Yulia Fumichova tisse des liens entre toutes ces femmes ukrainiennes éparpillées actuellement aux quatre coins du pays et de l'Europe entière. Elle leur donne aussi la parole dans un pays où les lignes bougent sur la question de l'égalité homme-femme. 

 

Yulia n'a jamais pris de congé maternité. A l'hôpital, les deux fois où elle a accouché, elle n'a jamais cessé de travailler. Ses deux petites filles se sont habituées à l'observer, collée à son ordinateur ou au téléphone. « Que l'on soit ici à Bucarest ou ailleurs, pour elles ça ne change pas grand-chose en vérité, elles ont toujours été avec moi 24h/24 », raconte la jeune femme en jetant un œil protecteur sur Nadia, 7 ans, en train de lire à une table, et à sa petite sœur Veronika, faisant tout son possible pour l'en empêcher. Si Yulia les emmène partout, c'est que, comme tant d'autres, elle les élève seule. Habituée à bouger au gré du conflit, la mère de 34 ans est femme de soldat, au front depuis 2014. 

Le front, Yulia connaît bien elle aussi : jusqu'à la naissance de Nadia et Veronika, elle y faisait des reportages. Si elle s'en est depuis éloigné physiquement, elle n'a jamais cessé de le raconter, et d'être une voix pour celles qui s'y battent. Une volonté qui, après 15 ans de métier, guide plus que jamais le travail de cette native de Tcherkassy, à mi-chemin entre Kiev et Dnipro.  

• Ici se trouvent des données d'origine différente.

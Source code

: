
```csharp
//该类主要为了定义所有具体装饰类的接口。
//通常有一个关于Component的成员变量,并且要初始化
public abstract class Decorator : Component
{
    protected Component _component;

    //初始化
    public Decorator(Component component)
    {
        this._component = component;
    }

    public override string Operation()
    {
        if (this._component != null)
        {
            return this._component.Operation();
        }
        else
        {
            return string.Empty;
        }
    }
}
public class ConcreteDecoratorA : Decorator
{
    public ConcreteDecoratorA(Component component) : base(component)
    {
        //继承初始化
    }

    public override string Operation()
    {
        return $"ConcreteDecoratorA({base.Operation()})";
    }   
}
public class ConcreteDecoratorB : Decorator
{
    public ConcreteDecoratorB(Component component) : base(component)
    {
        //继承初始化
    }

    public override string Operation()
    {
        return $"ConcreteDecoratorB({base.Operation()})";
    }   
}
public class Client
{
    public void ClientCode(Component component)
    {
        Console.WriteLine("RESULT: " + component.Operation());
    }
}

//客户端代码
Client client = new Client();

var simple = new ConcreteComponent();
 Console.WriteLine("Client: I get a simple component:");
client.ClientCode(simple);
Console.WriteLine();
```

Yulia dégage un sentiment de sérénité impressionnant, qui contraste en apparence avec tout ce qu'elle vit et nous raconte. Si être à Bucarest l'apaise - sa plus petite fille lui dit toujours « qu'ici on se repose de l'alarme », toutes ces années au contact de la guerre lui ont sans doute appris à prendre sur elle et à maîtriser ses nerfs. On sent que le fait d'être en sécurité, elle et ses enfants, lui offre une bouffée d'air bienvenue. « J'espère rentrer à Tcherkassy, c'est là-bas que je veux être, mais je le ferai seulement quand ce ne sera plus un lieu dangereux pour moi et mes enfants ». Privée d'eau, d'électricité et d'internet fiable, c'est plus que compliqué pour elle d'y vivre et d’y travailler à l'heure actuelle.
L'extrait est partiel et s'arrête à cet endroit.